その言葉に光莉は拳をテーブルの上に叩きつけた。

これは児玉に対してと言うより、自分自身に対してなのだろう。


「はぁ、パパとママが生きてたらそう言うのも融通が効いたんだけどな。いや、だったら運び屋なんかしてないか。玉ちゃん、ごめん。ちょっと1人で考えさせて。望海が帰ってくるまででいいからさ」


「分かった。バックヤードで在庫整理してるから後で呼んでくれ」


そのあと、児玉は奥の方へと向かうようだ。

光莉もまた、今後の事を考え思いに耽っているようだ。

小一時間、たった頃だろうか?望海がケーキの入れ物を持って店内に入ってきた。


「ただいま戻りました。ケーキを貰ったので一緒に食べましょう」


「あっ、帰って来た。おかえり〜。玉ちゃん、望海が帰ってきたよ」


約束通り、カウンターの奥にいる児玉に声をかけると望海に対していつものように笑顔で接している。

彼女に要らぬ心配をかけたくないという彼なりの思いやりだろう。


「おっ、帰って来たか。
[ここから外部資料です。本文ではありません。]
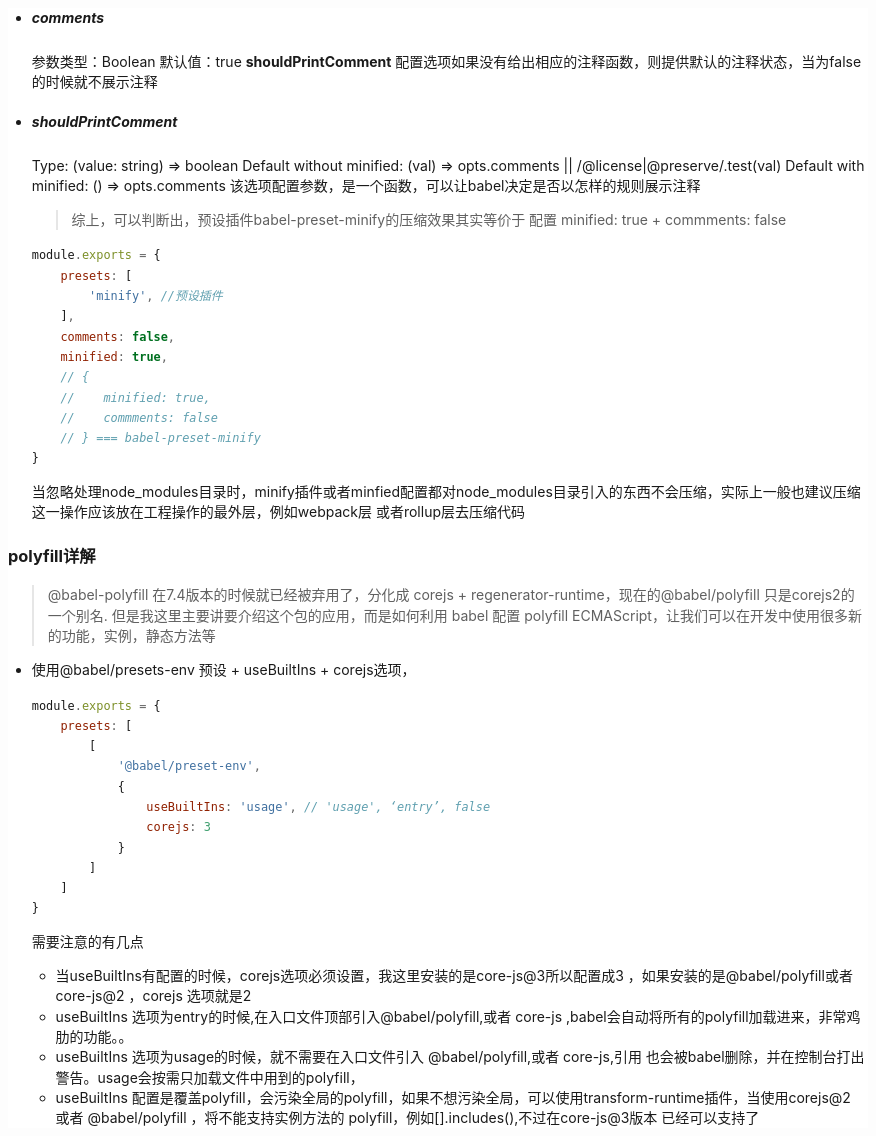 + ##### comments
    参数类型：Boolean
    默认值：true
    **shouldPrintComment** 配置选项如果没有给出相应的注释函数，则提供默认的注释状态，当为false的时候就不展示注释
+ ##### shouldPrintComment
    Type: (value: string) => boolean
Default without minified: (val) => opts.comments || /@license|@preserve/.test(val)
Default with minified: () => opts.comments
    该选项配置参数，是一个函数，可以让babel决定是否以怎样的规则展示注释
    > 综上，可以判断出，预设插件babel-preset-minify的压缩效果其实等价于 配置 minified: true + commments: false   
    ```js
    module.exports = {
        presets: [
            'minify', //预设插件
        ],
        comments: false,
        minified: true, 
        // {
        //    minified: true,
        //    commments: false
        // } === babel-preset-minify
    }
    ```
    当忽略处理node_modules目录时，minify插件或者minfied配置都对node_modules目录引入的东西不会压缩，实际上一般也建议压缩这一操作应该放在工程操作的最外层，例如webpack层 或者rollup层去压缩代码
### polyfill详解  
> @babel-polyfill 在7.4版本的时候就已经被弃用了，分化成 corejs + regenerator-runtime，现在的@babel/polyfill 只是corejs2的一个别名. 但是我这里主要讲要介绍这个包的应用，而是如何利用 babel 配置 polyfill ECMAScript，让我们可以在开发中使用很多新的功能，实例，静态方法等
+ 使用@babel/presets-env 预设 + useBuiltIns + corejs选项，
    ```js
    module.exports = {
        presets: [
            [
                '@babel/preset-env',
                {
                    useBuiltIns: 'usage', // 'usage', ‘entry’, false
                    corejs: 3
                }
            ]
        ]
    }
    ```
    需要注意的有几点
    
    + 当useBuiltIns有配置的时候，corejs选项必须设置，我这里安装的是core-js@3所以配置成3 ，如果安装的是@babel/polyfill或者core-js@2 ，corejs 选项就是2
    + useBuiltIns 选项为entry的时候,在入口文件顶部引入@babel/polyfill,或者 core-js ,babel会自动将所有的polyfill加载进来，非常鸡肋的功能。。
    + useBuiltIns 选项为usage的时候，就不需要在入口文件引入 @babel/polyfill,或者 core-js,引用 也会被babel删除，并在控制台打出警告。usage会按需只加载文件中用到的polyfill，
    + useBuiltIns 配置是覆盖polyfill，会污染全局的polyfill，如果不想污染全局，可以使用transform-runtime插件，当使用corejs@2 或者 @babel/polyfill ，将不能支持实例方法的 polyfill，例如[].includes(),不过在core-js@3版本 已经可以支持了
さては俺が綺麗にしたコーヒーカップを汚しに来たな。良いタイミングだ」


カウンターに向かい望海は光莉の隣に座るようだ、先程貰ったケーキを広げている。

光莉は皿を棚から取り出し並べ、児玉はコーヒーを用意する。

これを見ても、3人の連帯感。言わなくともお互いの役割をキチンと理解しているのだろう。長年の絆が目に見える。


児玉は壁にあるカレンダーを確認し、次の言葉を投げかける。


「2人共分かってると思うが、明日の夕方第壱区に行く。いつもの定例会議だな。望海は大丈夫だと思うが光莉、遅れるなよ」


その言葉に光莉は呆れながら何度も頷いた。

メンバーの揃わない会議、それに行く意味があるのかと言われたら微妙な所だが約束は約束だ。
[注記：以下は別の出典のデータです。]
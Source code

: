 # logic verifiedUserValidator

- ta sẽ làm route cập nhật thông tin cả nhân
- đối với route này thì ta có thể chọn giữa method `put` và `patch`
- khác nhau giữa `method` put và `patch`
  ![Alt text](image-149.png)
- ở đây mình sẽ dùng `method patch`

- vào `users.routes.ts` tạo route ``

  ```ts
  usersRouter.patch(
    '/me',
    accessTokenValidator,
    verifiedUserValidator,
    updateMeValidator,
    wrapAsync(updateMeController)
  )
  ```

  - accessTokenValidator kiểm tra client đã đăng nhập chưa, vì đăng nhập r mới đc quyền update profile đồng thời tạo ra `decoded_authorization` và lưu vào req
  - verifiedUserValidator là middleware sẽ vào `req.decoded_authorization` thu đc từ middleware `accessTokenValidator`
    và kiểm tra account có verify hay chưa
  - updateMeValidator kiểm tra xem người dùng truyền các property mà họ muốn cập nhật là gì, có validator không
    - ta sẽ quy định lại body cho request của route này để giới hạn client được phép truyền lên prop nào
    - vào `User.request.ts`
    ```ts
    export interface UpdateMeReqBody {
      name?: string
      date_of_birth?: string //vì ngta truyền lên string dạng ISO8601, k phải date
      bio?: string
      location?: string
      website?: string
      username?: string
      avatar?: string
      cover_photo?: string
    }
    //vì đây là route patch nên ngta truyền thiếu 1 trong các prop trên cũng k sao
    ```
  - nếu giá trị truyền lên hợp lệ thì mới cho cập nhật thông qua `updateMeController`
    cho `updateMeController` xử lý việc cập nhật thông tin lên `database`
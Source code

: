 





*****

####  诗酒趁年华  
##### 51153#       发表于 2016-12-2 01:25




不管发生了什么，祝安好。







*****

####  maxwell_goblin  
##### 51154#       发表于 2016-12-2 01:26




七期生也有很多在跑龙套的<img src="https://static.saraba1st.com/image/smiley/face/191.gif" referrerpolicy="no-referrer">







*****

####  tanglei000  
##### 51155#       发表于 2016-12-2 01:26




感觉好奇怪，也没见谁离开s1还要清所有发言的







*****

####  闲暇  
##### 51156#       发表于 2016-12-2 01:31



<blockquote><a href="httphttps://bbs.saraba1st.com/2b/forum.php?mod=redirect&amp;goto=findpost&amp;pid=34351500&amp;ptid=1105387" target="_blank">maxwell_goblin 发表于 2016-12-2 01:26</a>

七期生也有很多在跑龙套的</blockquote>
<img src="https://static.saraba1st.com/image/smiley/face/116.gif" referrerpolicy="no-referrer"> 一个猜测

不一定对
「分かってる、分かってるってば!運び屋は時間厳守が基本!皆んな時間に厳しいのは知ってるよ。学校から行けば間に合うし、望海も一緒だから問題ないよね?」


笑顔で光莉は望海に投げかけるが、当の彼女は呆れたような顔をしていた。まぁ、案の定と言った所だろうか?


「それは良いのですが、光莉。また髪を染めましたね?女学院は校則が厳しいのは貴女もご存知だと思いますが?明日行って、反省文を書かされたらどうするつもりですか?会議に遅刻する可能性もあるんですよ?」


そのあと、光莉は頬を膨らませ近くにあるマガジンラックから雑誌を手に取った。訴えるように表紙を何度も叩きだす。


「だって、希輝ちゃんが悪いんだよ!こんなお洒落な髪型してたら誰だって真似したくなるって」


今度は中を捲り、記事の内容を読みだした。


「「お洒落は身近な自己表現。流行に合わせたり誰かの真似をするのも楽しいけど、やっぱり自分がどうなりたいか?どう見せたいか?を追求するのが一番アタシは楽しいかな?」だってさ!やっぱり美意識高い人は違うね!」


「あ〜、おじさん。息子君を迎えに行きたいなぁ。零央君に会いたいなぁ。現実逃避したいなぁ、絶対明日反省文で遅れる未来が見える!」


児玉は首を項垂れながらも先程使ったコーヒーカップを洗い丁寧に磨いていた。

そして、翌日。それぞれの思いが交差する定例議会が起きようとしていた。


《解説》

今回は光莉の服装についてご紹介したいと思います。

東海道新幹線が歴史ある新幹線という事で、光莉もそうですが望海も華やかな袴姿をしています。

高波と山の元ネタは葛飾北斎の「富嶽三十六景・神奈川沖浪裏」をモチーフにしています。

富嶽とあるように東海道新幹線といえば富士山を拝めると言う事で入れています。

桜は日本を代表する花である事や最初に日本で鉄道が開業したのが新橋〜横浜間、現在の桜木町付近という事で入れています。